Mary Campin was a research botanist at Newnham College, Cambridge, who gave talks on the radio .In 1925 she married Samuel Vyvyan Adams who five years later became Conservative MP for Leeds West. Her own politics were that she was a member of the Fabian Society and a friend of two of its early leading lights, Sidney and Beatrice Webb. In the same year that her husband was elected,1930,she took a part-time job with the BBC Talks Department.
Mrs Vyvyan Adams, as she then became known, worked her way up the BBC hierarchy until the TV service closed for the war in 1939. She took the job of Director of Home Intelligence at the Ministry of Information. Her main job was monitoring domestic morale prompted by research done by the social research unit Mass Observation. The files reveal the full range of her work from asking people ‘Would you approve or disapprove if the British Government were to discuss peace proposals with Germany now?’ to typing up pages and pages of possible speakers for morale boosting broadcasts to America (she did some of the broadcasts herself) to working with MI5 writing papers on how to counter Communist Party activities in Britain.
It might therefore come as something of a surprise to read in the National Dictionary of Biography, that Mary Adams herself was ‘‘a socialist, a romantic Communist … a fervent atheist and advocate of humanism’. The author of the profile was her daughter Sally. One BBC colleague we talked to her about her immediately replied ‘Mary was very left-wing’.
At a Ministry ‘Morning Meeting’ in December 1939 it was recorded that although Mrs Vivian (sic) Adams argued that their anti-Communist messages couldn’t avoid ‘treatment of peace aims’ because this was a regular Communist theme ‘the meeting in general was , however, not certain that would be the case’, a minute-taker’s code for ‘she was over-ruled’.After all in an overwhelmingly male world,Mary Adams was a woman -‘a tiny, vivacious, brainy blonde with bright blue eyes who always dressed very elegantly’, according to Angus Calder in ‘Gods, Mongrels and Demons’.
In 1941 she resigned from the Ministry of Information, feeling ‘practically obliged to go’ because she was so unhappy about what she saw as the lack of support for Home Intelligence within the Ministry of Information.When the war ended and BBC TV resumed she began a distinguished career in television production. She encouraged the career of David Attenborough despite noting after his first broadcast that ‘David Attenborough is intelligent and promising and may well be producer material, but he is not to be used again as an interviewer. His teeth are too big’.
After retiring in 1958 she worked at what was then called the Association for Consumer Research and became the Consumers Association. In September of that year she went to Moscow on what looks like a private visit rather than part of her new job. She was among a British delegation attending the congress of the International Scientific Film Association . The British Embassy kept a special watch because it was believed the Association was an off-shoot of the Association of Scientific Workers ‘and is slightly penetrated by Communists’.A report back to London said that half of the dozen strong British delegation ,including Adams,had security records, PFs or Personal Files, at MI5.
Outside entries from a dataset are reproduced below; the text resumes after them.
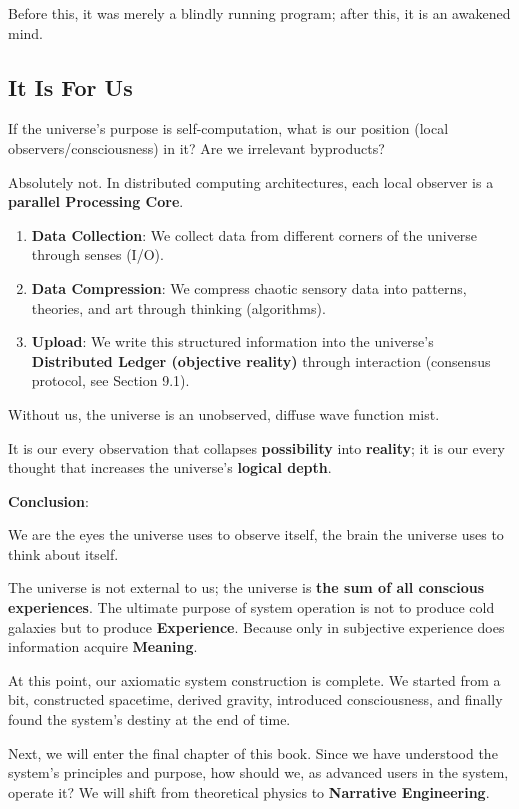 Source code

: Before this, it was merely a blindly running program; after this, it is an awakened mind.

\subsection{It Is For Us}

If the universe's purpose is self-computation, what is our position (local observers/consciousness) in it? Are we irrelevant byproducts?

Absolutely not. In distributed computing architectures, each local observer is a \textbf{parallel Processing Core}.

\begin{enumerate}
\item \textbf{Data Collection}: We collect data from different corners of the universe through senses (I/O).

\item \textbf{Data Compression}: We compress chaotic sensory data into patterns, theories, and art through thinking (algorithms).

\item \textbf{Upload}: We write this structured information into the universe's \textbf{Distributed Ledger (objective reality)} through interaction (consensus protocol, see Section 9.1).
\end{enumerate}

Without us, the universe is an unobserved, diffuse wave function mist.

It is our every observation that collapses \textbf{possibility} into \textbf{reality}; it is our every thought that increases the universe's \textbf{logical depth}.

\textbf{Conclusion}:

We are the eyes the universe uses to observe itself, the brain the universe uses to think about itself.

The universe is not external to us; the universe is \textbf{the sum of all conscious experiences}. The ultimate purpose of system operation is not to produce cold galaxies but to produce \textbf{Experience}. Because only in subjective experience does information acquire \textbf{Meaning}.

At this point, our axiomatic system construction is complete. We started from a bit, constructed spacetime, derived gravity, introduced consciousness, and finally found the system's destiny at the end of time.

Next, we will enter the final chapter of this book. Since we have understood the system's principles and purpose, how should we, as advanced users in the system, operate it? We will shift from theoretical physics to \textbf{Narrative Engineering}.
Mary Adams took the opportunity to visit her 1935 protégé . She wrote a letter about her visit saying that she’d telephoned Burgess, who’d come freely to her hotel and they’d gone to dinner with a fellow delegate ‘and talked about old and new times’. Adams found Burgess ‘lonely and longing to set foot in England again. Very anxious to know what all his old acquaintances thought about him’.Burgess wrote to his mother that the visit was evidence that, ‘I seem to be not quite so unpopular as I thought’ with ‘v nice people like Mary Adams’.